> _DATA RECORDS_:

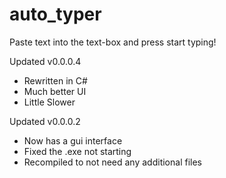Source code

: # auto_typer
Paste text into the text-box and press start typing!

Updated v0.0.0.4
- Rewritten in C#
- Much better UI
- Little Slower

Updated v0.0.0.2
- Now has a gui interface
- Fixed the .exe not starting
- Recompiled to not need any additional files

> _PROBLEM DESCRIPTION_: Without including any picture, set down the listing above exactly as it appears.

> _WORKED SOLUTION_:
Source code

: # auto_typer
Paste text into the text-box and press start typing!

Updated v0.0.0.4
- Rewritten in C#
- Much better UI
- Little Slower

Updated v0.0.0.2
- Now has a gui interface
- Fixed the .exe not starting
- Recompiled to not need any additional files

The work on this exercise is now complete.